Orbital characteristics
- Epoch 23 March 2018 (JD 2458200.5)
- Uncertainty parameter 0
- Observation arc: 132.36 yr (48,345 d)
- Aphelion: 2.5667 AU
- Perihelion: 2.3536 AU
- Semi-major axis: 2.4601 AU
- Eccentricity: 0.0433
- Orbital period (sidereal): 3.86 yr (1,409 d)
- Mean anomaly: 272.93°
- Mean motion: 0° 15^{m} 19.44^{s} / day
- Inclination: 1.8950°
- Longitude of ascending node: 51.109°
- Argument of perihelion: 212.67°

Physical characteristics
- Mean diameter: 35.50 km (derived) 35.81±0.9 km 38.26±1.12 km 42.09±11.05 km
- Synodic rotation period: 12.31±0.07 h 12.32±0.05 h 12.321±0.003 h 12.323±0.002 h 24.6510±0.0003 h
- Geometric albedo: 0.2026 (derived) 0.214±0.016 0.22±0.09 0.2438±0.013
- Spectral type: Tholen = S SMASS = S · S B–V = 0.904 U–B = 0.486
- Absolute magnitude (H): 9.38 9.4 9.52 9.6 9.66±0.79

= 178 Belisana =

Main-belt asteroid

178 Belisana is a stony background asteroid from the inner regions of the asteroid belt, approximately 38 km in diameter. It was discovered on 6 November 1877, by Austrian astronomer Johann Palisa at the Austrian Naval Observatory in today's Croatia. The S-type asteroid has a rotation period of 12.32 hours and a rather spherical shape. It was named after the Celtic goddess Belisama (Belisana).

== Orbit and classification ==

Belisana is a non-family asteroid from the main belt's background population. It orbits the Sun in the inner main-belt at a distance of 2.4–2.6 AU once every 3 years and 10 months (1,409 days; semi-major axis of 2.46 AU). Its orbit has an eccentricity of 0.04 and an inclination of 2° with respect to the ecliptic.

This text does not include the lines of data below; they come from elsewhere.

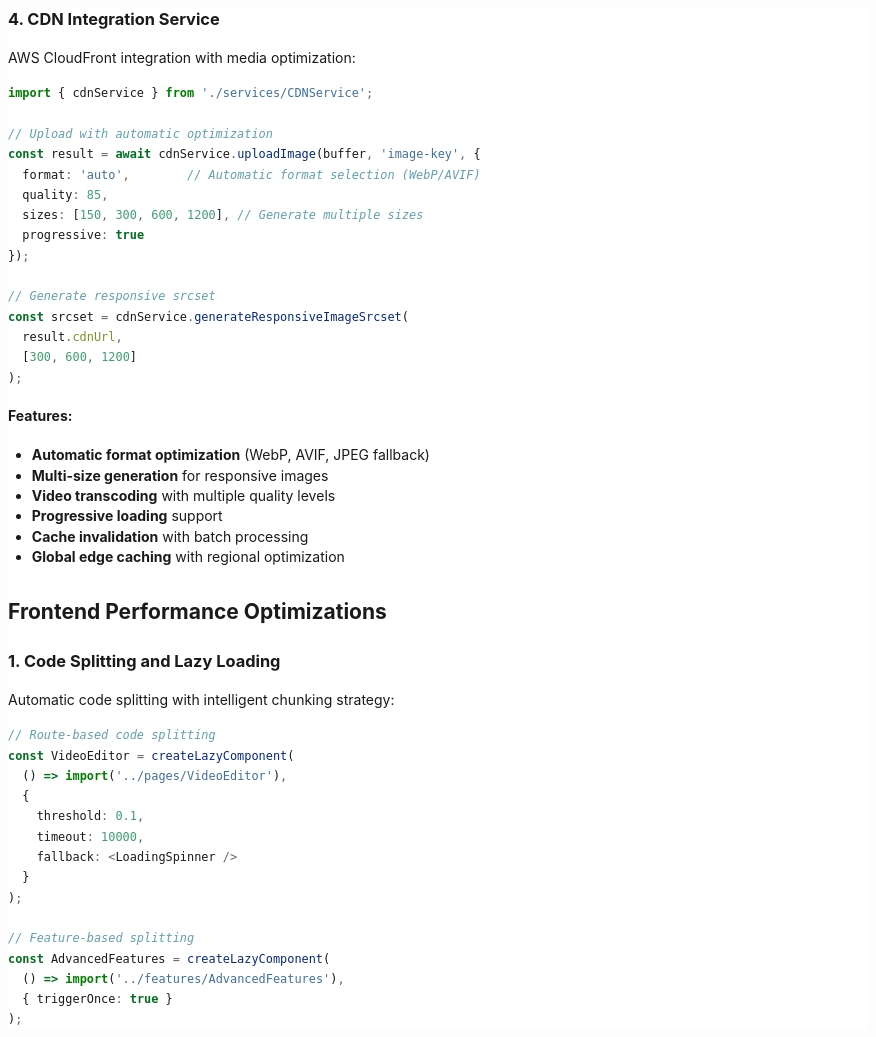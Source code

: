 ### 4. CDN Integration Service

AWS CloudFront integration with media optimization:

```typescript
import { cdnService } from './services/CDNService';

// Upload with automatic optimization
const result = await cdnService.uploadImage(buffer, 'image-key', {
  format: 'auto',        // Automatic format selection (WebP/AVIF)
  quality: 85,
  sizes: [150, 300, 600, 1200], // Generate multiple sizes
  progressive: true
});

// Generate responsive srcset
const srcset = cdnService.generateResponsiveImageSrcset(
  result.cdnUrl, 
  [300, 600, 1200]
);
```

#### Features:
- **Automatic format optimization** (WebP, AVIF, JPEG fallback)
- **Multi-size generation** for responsive images
- **Video transcoding** with multiple quality levels
- **Progressive loading** support
- **Cache invalidation** with batch processing
- **Global edge caching** with regional optimization

## Frontend Performance Optimizations

### 1. Code Splitting and Lazy Loading

Automatic code splitting with intelligent chunking strategy:

```typescript
// Route-based code splitting
const VideoEditor = createLazyComponent(
  () => import('../pages/VideoEditor'),
  {
    threshold: 0.1,
    timeout: 10000,
    fallback: <LoadingSpinner />
  }
);

// Feature-based splitting
const AdvancedFeatures = createLazyComponent(
  () => import('../features/AdvancedFeatures'),
  { triggerOnce: true }
);
```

== Physical characteristics ==

Belisana has been characterized as a common, stony S-type asteroid in both the Tholen and SMASS classification.

=== Rotation period ===

Photometric observations of this asteroid from multiple observatories during 2007 gave a light curve with a period of 12.321 ± 0.002 hours and a brightness variation of 0.10 ± 0.03 in magnitude. This is in agreement with a study performed in 1992. However, it is possible that the light curve may have a period of 24.6510 ± 0.0003 hours; it will require further study to exclude this solution.

=== Diameter and albedo ===

According to the surveys carried out by the Infrared Astronomical Satellite IRAS, the Japanese Akari satellite and the NEOWISE mission of NASA's Wide-field Infrared Survey Explorer, Belisana measures between 35.81 and 42.09 kilometers in diameter and its surface has an albedo between 0.214 and 0.2438.

The Collaborative Asteroid Lightcurve Link derives an albedo of 0.2026 and a diameter of 35.50 kilometers based on an absolute magnitude of 9.6.

== Naming ==

This minor planet was named after the goddess Belisama (or Belisana) from Celtic mythology, meaning "queen of heaven", the most warlike goddess among British Celts, and equivalent to the goddesses Athene or Minerva. The official naming citation was mentioned in The Names of the Minor Planets by Paul Herget in 1955 (H 22).